Both men were effective, and the point is the communicated and idea (good or bad) that was understood and followed.  Admiral Thad Allen, US Coast Guard (retired) emphasized the need for an effective communication when he discussed strategic leadership during a speech to Washington policy makers 5 years ago He spoke of the need to communicate early and often during a crisis to ensure that the message that the leader wanted to convey gets ahead of any other possibly conflicting messages. This is the same principle an effective leader needs to understand when furthering his or her vision. A good leader will find a message that resonates with those around him, and he will repeat that message in an effective and interesting way. Good leaders must be skillful in seeking common ground with followers who have who have contrasting views or conflicting agendas. To accomplish this, a leader must reach out and effectively communicate why their vision must succeed. A leader must be able to communicate that changes are being done for the organization, and not to the organization. This will depend on proactive engagement, a sense of trust, and frequent communication.

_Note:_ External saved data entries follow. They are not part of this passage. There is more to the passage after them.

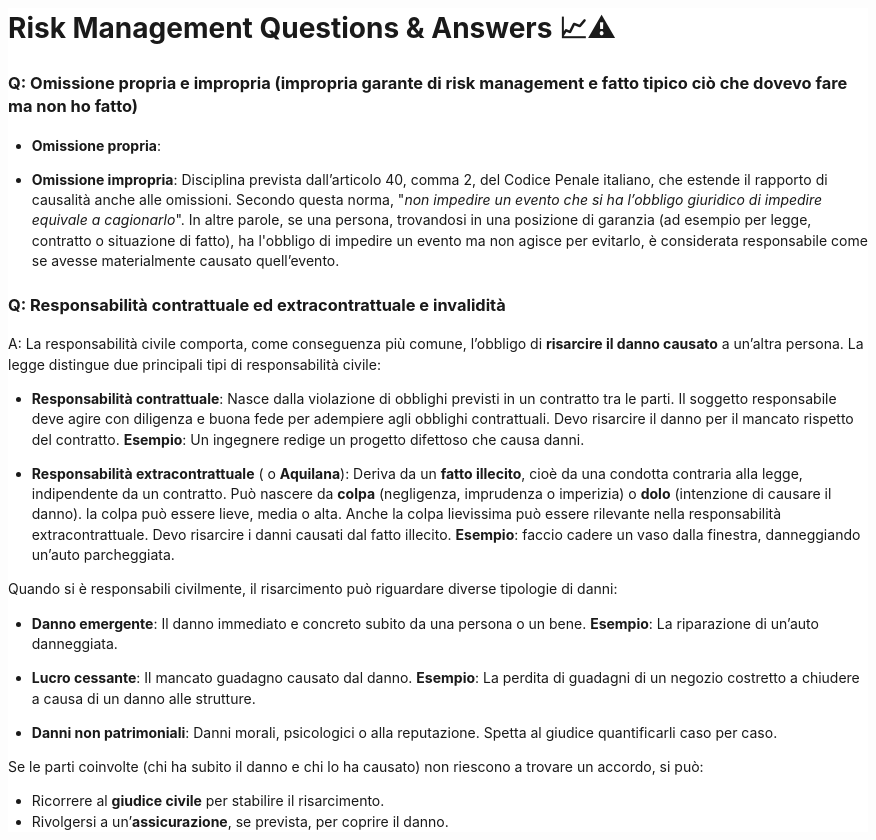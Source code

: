 # Risk Management Questions & Answers 📈⚠️

### Q: Omissione propria e impropria (impropria garante di risk management e fatto tipico ciò che dovevo fare ma non ho fatto)

- **Omissione propria**: 

- **Omissione impropria**: Disciplina prevista dall’articolo 40, comma 2, del Codice Penale italiano, che estende il rapporto di causalità anche alle omissioni. Secondo questa norma, "*non impedire un evento che si ha l’obbligo giuridico di impedire equivale a cagionarlo*". In altre parole, se una persona, trovandosi in una posizione di garanzia (ad esempio per legge, contratto o situazione di fatto), ha l'obbligo di impedire un evento ma non agisce per evitarlo, è considerata responsabile come se avesse materialmente causato quell’evento.

### Q: Responsabilità contrattuale ed extracontrattuale e invalidità

A: La responsabilità civile comporta, come conseguenza più comune, l’obbligo di **risarcire il danno causato** a un’altra persona. La legge distingue due principali tipi di responsabilità civile:

- **Responsabilità contrattuale**: Nasce dalla violazione di obblighi previsti in un contratto tra le parti. Il soggetto responsabile deve agire con diligenza e buona fede per adempiere agli obblighi contrattuali.
Devo risarcire il danno per il mancato rispetto del contratto. **Esempio**: Un ingegnere redige un progetto difettoso che causa danni. 


- **Responsabilità extracontrattuale** ( o **Aquilana**):
Deriva da un **fatto illecito**, cioè da una condotta contraria alla legge, indipendente da un contratto. 
Può nascere da **colpa**  (negligenza, imprudenza o imperizia) o **dolo** (intenzione di causare il danno).
la colpa può essere lieve, media o alta. 
Anche la colpa lievissima può essere rilevante nella responsabilità extracontrattuale. Devo risarcire i danni causati dal fatto illecito. 
**Esempio**: faccio cadere un vaso dalla finestra, danneggiando un’auto parcheggiata. 


Quando si è responsabili civilmente, il risarcimento può riguardare diverse tipologie di danni:

- **Danno emergente**: Il danno immediato e concreto subito da una persona o un bene. **Esempio**: La riparazione di un’auto danneggiata.

- **Lucro cessante**: Il mancato guadagno causato dal danno. **Esempio**:  La perdita di guadagni di un negozio costretto a chiudere a causa di un danno alle strutture.
 
- **Danni non patrimoniali**: Danni morali, psicologici o alla reputazione. Spetta al giudice quantificarli caso per caso.


Se le parti coinvolte (chi ha subito il danno e chi lo ha causato) non riescono a trovare un accordo, si può:

- Ricorrere al **giudice civile** per stabilire il risarcimento.
- Rivolgersi a un’**assicurazione**, se prevista, per coprire il danno.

A personal example of this was the message transmitted during the first Gulf War by the U.S. National Strategy team – President, Secretary of Defense, Secretary of State, Chairman of the Joint Chiefs of Staff – to the lowest ranking Soldiers, Airmen, Sailors, and Marines deployed during Operations Desert Storm/Desert Shield. The message that I heard while deployed was the same message heard by every single deployed serviceman in theater; the military was there to liberate Kuwait and destroy the Iraqi army in the field. That message was repeated over and over to ensure that every serviceman knew what he was fighting for, and why he was there. No one was more passionate in this message than U.S. Central Command Commander, General Norman Schwarzkopf. It was his communication example that left a lasting impression on how to be passionate about a vision or message. It is passion for an idea that has driven the greatest innovators, inventors, and leaders to achieve their vision.

So why is this titled communication failure?  I played an active part in having a senior government official (on detail to our agency) removed this week and sent back to their home agency. His biggest failure was communication – both upward and downward.  It was not a pleasant episode, and I believe the person was totally blind as to why he had failed. In my opinion, the fault was evenly spread among his peers, supervisors, and subordinates. He had been allowed to progress despite this critical leadership fault, failing forward and upward as he went. The sad part about this gentlemen was he couldn’t inspire or manipulate; he simply couldn’t communicate, except in buzzwords at meetings.  That fooled enough people to get him this far – but it didn’t last when performance was monitored and closely watched.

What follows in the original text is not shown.